Analysis of nanopore arrangement and structural features of anodic alumina layers formed by two-step anodizing in oxalic acid using the dedicated executable software

Abstract

Anodic porous alumina layers were fabricated by a two-step self-organized anodization in 0.3 M oxalic acid under various anodizing potentials ranging from 30 to 60 V at two different temperatures (10 and 17 ^∘C). The effect of anodizing conditions on structural features and pore arrangement of AAO was investigated in detail by using the dedicated executable publication combined with ImageJ software. With increasing anodizing potential, a linear increase of the average pore diameter, interpore distance, wall thickness and barrier layer thickness, as well as a decrease of the pore density, were observed. In addition, the higher pore diameter and porosity values were obtained for samples anodized at the elevated temperature, independently of the anodizing potential. A degree of pore order was investigated on the basis of Delaunay triangulations (defect maps) and calculation of pair distribution or angle distribution functions (PDF or ADF), respectively. All methods confirmed that in order to obtain nanoporous alumina with the best, hexagonal pore arrangement, the potential of 40 V should be applied during anodization. It was confirmed that the dedicated executable publication can be used to a fast and complex analysis of nanopore arrangement and structural features of nanoporous oxide layers.

1 Introduction

Recently, anodic porous alumina attracted much attention because of its numerous applications in materials of science and nanotechnology [1]. To gain new properties of materials related to their nanometric size in at least one dimension, nanowires [2–11], nanotubes [12, 13] and nanodots [14, 15] made of various materials like metals and alloys [2–5, 14, 15], semiconductors [6, 7], superconductors [8] and polymers [10–13] were obtained using various techniques, including electrochemical deposition [2–5, 10–12], sol–gel technique [6, 8], atomic layer deposition [14, 15], and chemical vapor deposition [9]. Recently, fabrication of many devices based on anodic aluminum oxide (AAO) has been also reported [16–19]. Since a strict control of nanopore geometry and arrangement is often crucial for properties of final products based on AAO, much effort has to be implemented to investigate this subject and to develop novel methods and tools for materials characterization.

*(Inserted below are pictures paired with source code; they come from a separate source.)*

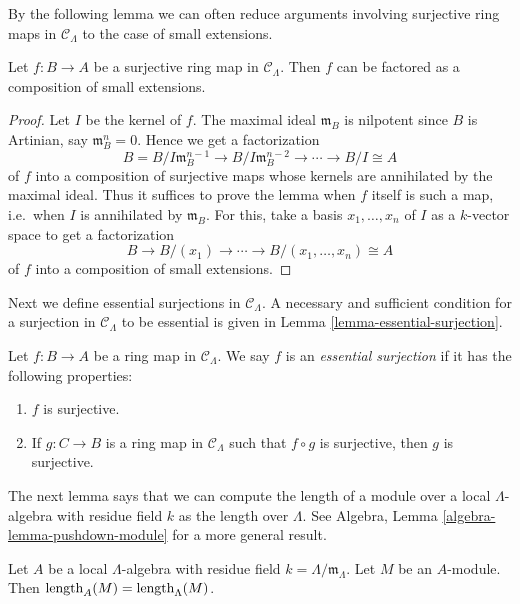 \noindent 
By the following lemma we can often reduce arguments involving surjective ring 
maps in $\mathcal C_{\Lambda}$ to the case of small extensions.
\begin{lemma}
\label{lemma-factor-small-extension}
Let $f: B \rightarrow A$ be a surjective ring map in $\mathcal C_{\Lambda}$. 
Then $f$ can be factored as a composition of small extensions.
\end{lemma}

\begin{proof}
Let $I$ be the kernel of $f$.  The maximal ideal $\mathfrak{m}_{B}$ is 
nilpotent since $B$ is Artinian, say $\mathfrak{m}_{B}^n = 0$. Hence we get a 
factorization
\[ B = B/I\mathfrak{m}_B^{n-1} \rightarrow B/I\mathfrak{m}_B^{n-2} \rightarrow 
\cdots \rightarrow B/I \cong A \]
of $f$ into a composition of surjective maps whose kernels are annihilated by 
the maximal ideal.  Thus it suffices to prove the lemma when $f$ itself is such 
a map, i.e.\ when $I$ is annihilated by $\mathfrak{m}_B$. For this, take a 
basis $x_1, \dots, x_n$ of $I$ as a $k$-vector space to get a factorization
\[ B \rightarrow B/(x_1) \rightarrow \cdots \rightarrow  B/(x_1, \dots, x_n) 
\cong  A \]
of $f$ into a composition of small extensions.
\end{proof}

\noindent
Next we define essential surjections in $\mathcal C_{\Lambda}$.  A necessary 
and sufficient condition for a surjection in $\mathcal C_{\Lambda}$ to be 
essential is given in Lemma \ref{lemma-essential-surjection}. 
\begin{definition}
\label{definition-essential-surjection}
Let $f: B \rightarrow A$ be a ring map in $\mathcal C_{\Lambda}$.  We say $f$ 
is an \emph{essential surjection} if it has the following properties:
\begin{enumerate}
\item $f$ is surjective.
\item If $g: C \rightarrow B$ is a ring map in $\mathcal C_{\Lambda}$ such that 
$f \circ g$ is surjective, then $g$ is surjective.
\end{enumerate}
\end{definition}

\noindent
The next lemma says that we can compute the length of a module over a local 
$\Lambda$-algebra with residue field $k$ as the length over $\Lambda$.  See 
Algebra, Lemma \ref{algebra-lemma-pushdown-module}
for a more general result.

\begin{lemma}
\label{lemma-length}
Let $A$ be a local $\Lambda$-algebra with residue field $k = 
\Lambda/\mathfrak{m}_{\Lambda}$.  Let $M$ be an $A$-module.  Then 
$\textnormal{length}_{A}(M) = \textnormal{length}_{\Lambda}(M)$.
\end{lemma}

In general, anodic porous alumina for nanotechnology applications can be obtained in two ways: by anodization of pre-textured aluminum and by self-organized two-step anodization [20]. Electropolished aluminum can be pre-textured using various techniques, including atomic force microscopy (AFM) [21] and scanning probe microscopy (SPM) [22]. To save time and effort, molds usually made of materials like SiC [23–26], Si₃N₄ [27] or Ni [28], manufactured by lithographic techniques, were applied for the aluminum pre-texturation. Due to the pre-texturing process one can obtain defect-free hexagonally arranged nanoporous alumina [24], squarely arranged circular pores [25], and square or triangular nanopores [26]. The main disadvantage of the pre-texturation is that it is based on expensive and time consuming methods. The pre-textured alumina surface limited up to few square millimeters is also a discouraging drawback. On the other hand, self-organized anodization eliminates these types of problems, but it does not provide a defect-free arrangement of nanopores [20].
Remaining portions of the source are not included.